[Supplied material — start]

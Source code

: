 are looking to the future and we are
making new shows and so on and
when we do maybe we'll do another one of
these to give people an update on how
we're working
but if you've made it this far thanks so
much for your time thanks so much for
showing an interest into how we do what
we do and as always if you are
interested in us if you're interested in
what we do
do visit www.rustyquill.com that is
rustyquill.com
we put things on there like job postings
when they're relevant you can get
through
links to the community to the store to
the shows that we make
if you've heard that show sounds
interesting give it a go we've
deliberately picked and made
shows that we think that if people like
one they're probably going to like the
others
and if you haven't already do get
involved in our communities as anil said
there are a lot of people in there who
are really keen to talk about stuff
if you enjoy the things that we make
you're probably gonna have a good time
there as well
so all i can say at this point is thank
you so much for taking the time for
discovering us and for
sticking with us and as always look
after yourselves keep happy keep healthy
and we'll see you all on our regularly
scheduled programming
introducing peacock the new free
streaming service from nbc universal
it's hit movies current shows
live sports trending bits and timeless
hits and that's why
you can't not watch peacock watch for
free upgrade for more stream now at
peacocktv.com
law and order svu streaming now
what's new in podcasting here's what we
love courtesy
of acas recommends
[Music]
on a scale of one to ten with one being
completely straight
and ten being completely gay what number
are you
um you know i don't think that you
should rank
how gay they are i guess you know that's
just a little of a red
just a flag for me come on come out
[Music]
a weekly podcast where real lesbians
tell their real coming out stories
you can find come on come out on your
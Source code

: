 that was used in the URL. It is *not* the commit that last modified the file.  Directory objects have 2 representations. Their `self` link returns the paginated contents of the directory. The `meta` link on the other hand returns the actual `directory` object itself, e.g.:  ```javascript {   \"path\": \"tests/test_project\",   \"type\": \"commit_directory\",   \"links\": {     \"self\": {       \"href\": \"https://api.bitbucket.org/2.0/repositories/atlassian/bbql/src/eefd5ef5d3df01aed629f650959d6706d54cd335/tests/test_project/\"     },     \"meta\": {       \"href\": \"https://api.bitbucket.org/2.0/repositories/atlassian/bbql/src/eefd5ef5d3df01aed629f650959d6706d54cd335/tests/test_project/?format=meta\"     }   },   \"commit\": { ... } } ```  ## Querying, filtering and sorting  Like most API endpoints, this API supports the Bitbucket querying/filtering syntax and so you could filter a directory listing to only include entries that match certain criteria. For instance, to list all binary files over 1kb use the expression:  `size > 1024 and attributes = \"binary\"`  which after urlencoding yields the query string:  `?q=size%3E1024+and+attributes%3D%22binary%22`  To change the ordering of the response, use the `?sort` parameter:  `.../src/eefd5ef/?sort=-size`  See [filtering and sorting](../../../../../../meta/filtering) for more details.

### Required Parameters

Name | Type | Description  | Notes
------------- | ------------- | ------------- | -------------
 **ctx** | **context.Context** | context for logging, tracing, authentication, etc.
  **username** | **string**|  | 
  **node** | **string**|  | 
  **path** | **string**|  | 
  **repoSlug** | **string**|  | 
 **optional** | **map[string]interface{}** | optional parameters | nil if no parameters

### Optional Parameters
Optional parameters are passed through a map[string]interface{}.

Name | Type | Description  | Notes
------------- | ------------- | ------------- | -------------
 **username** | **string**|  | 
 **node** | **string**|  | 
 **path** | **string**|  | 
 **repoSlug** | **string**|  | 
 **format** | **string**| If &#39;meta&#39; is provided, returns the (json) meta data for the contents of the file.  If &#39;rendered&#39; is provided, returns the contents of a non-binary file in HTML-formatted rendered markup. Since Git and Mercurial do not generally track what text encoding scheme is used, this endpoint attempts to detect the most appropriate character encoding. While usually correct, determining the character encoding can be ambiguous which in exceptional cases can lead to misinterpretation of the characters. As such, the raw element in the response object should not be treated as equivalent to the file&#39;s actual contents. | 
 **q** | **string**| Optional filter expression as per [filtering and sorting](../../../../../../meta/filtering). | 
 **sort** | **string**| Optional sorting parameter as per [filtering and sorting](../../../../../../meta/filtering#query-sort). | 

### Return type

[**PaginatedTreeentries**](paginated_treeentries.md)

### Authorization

[Supplied material — finish]
[Supplied material — start]

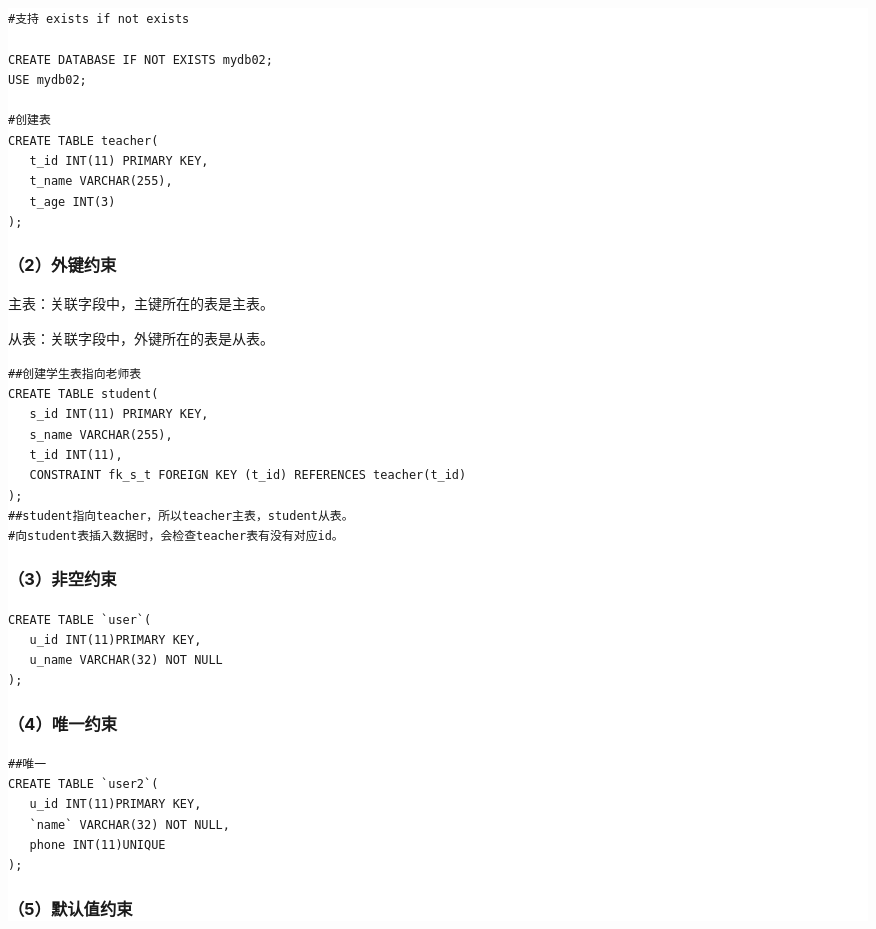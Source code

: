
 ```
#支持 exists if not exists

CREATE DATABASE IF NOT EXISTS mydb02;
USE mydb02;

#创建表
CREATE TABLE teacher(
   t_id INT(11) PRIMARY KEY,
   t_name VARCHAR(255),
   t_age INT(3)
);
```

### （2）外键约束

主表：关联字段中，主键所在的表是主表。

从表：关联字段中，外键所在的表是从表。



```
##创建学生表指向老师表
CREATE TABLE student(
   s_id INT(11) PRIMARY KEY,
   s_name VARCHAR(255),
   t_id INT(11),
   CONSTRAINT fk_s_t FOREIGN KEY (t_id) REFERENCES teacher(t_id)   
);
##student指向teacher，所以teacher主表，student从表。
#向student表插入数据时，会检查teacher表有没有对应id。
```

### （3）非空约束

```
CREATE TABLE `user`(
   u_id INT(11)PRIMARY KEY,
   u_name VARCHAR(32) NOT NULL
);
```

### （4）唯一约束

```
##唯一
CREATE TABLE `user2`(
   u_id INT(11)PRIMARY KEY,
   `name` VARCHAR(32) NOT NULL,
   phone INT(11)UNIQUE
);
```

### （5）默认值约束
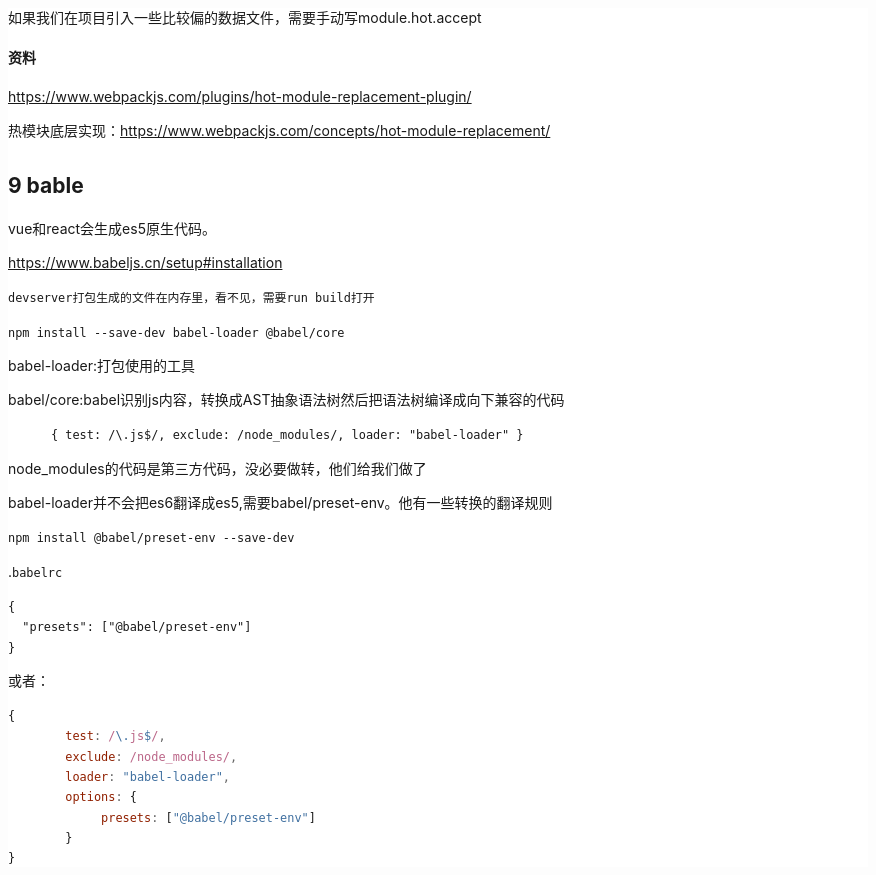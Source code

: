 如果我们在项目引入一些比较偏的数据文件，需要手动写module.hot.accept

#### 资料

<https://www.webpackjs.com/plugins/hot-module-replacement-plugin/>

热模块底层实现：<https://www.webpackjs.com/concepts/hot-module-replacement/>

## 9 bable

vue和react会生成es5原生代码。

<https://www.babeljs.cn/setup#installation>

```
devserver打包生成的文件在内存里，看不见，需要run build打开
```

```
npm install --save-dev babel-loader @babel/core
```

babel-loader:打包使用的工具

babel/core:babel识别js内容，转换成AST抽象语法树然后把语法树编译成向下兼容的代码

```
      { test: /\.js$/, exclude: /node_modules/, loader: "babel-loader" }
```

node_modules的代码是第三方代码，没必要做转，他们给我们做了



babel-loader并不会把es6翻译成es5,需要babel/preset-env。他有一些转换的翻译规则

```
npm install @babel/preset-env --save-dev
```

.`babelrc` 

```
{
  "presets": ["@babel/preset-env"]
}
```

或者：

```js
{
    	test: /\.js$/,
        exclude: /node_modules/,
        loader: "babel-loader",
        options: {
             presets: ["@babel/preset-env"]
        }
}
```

[Supplied material — finish]

» **Brief**: Starting at the line that contains "for more details." and stopping after the line that contains "tracing, authentication, etc.", write out every line exactly as it appears above, and no other line.

» **Task response**:
: that was used in the URL. It is *not* the commit that last modified the file.  Directory objects have 2 representations. Their `self` link returns the paginated contents of the directory. The `meta` link on the other hand returns the actual `directory` object itself, e.g.:  ```javascript {   \"path\": \"tests/test_project\",   \"type\": \"commit_directory\",   \"links\": {     \"self\": {       \"href\": \"https://api.bitbucket.org/2.0/repositories/atlassian/bbql/src/eefd5ef5d3df01aed629f650959d6706d54cd335/tests/test_project/\"     },     \"meta\": {       \"href\": \"https://api.bitbucket.org/2.0/repositories/atlassian/bbql/src/eefd5ef5d3df01aed629f650959d6706d54cd335/tests/test_project/?format=meta\"     }   },   \"commit\": { ... } } ```  ## Querying, filtering and sorting  Like most API endpoints, this API supports the Bitbucket querying/filtering syntax and so you could filter a directory listing to only include entries that match certain criteria. For instance, to list all binary files over 1kb use the expression:  `size > 1024 and attributes = \"binary\"`  which after urlencoding yields the query string:  `?q=size%3E1024+and+attributes%3D%22binary%22`  To change the ordering of the response, use the `?sort` parameter:  `.../src/eefd5ef/?sort=-size`  See [filtering and sorting](../../../../../../meta/filtering) for more details.

### Required Parameters

Name | Type | Description  | Notes
------------- | ------------- | ------------- | -------------
 **ctx** | **context.Context** | context for logging, tracing, authentication, etc.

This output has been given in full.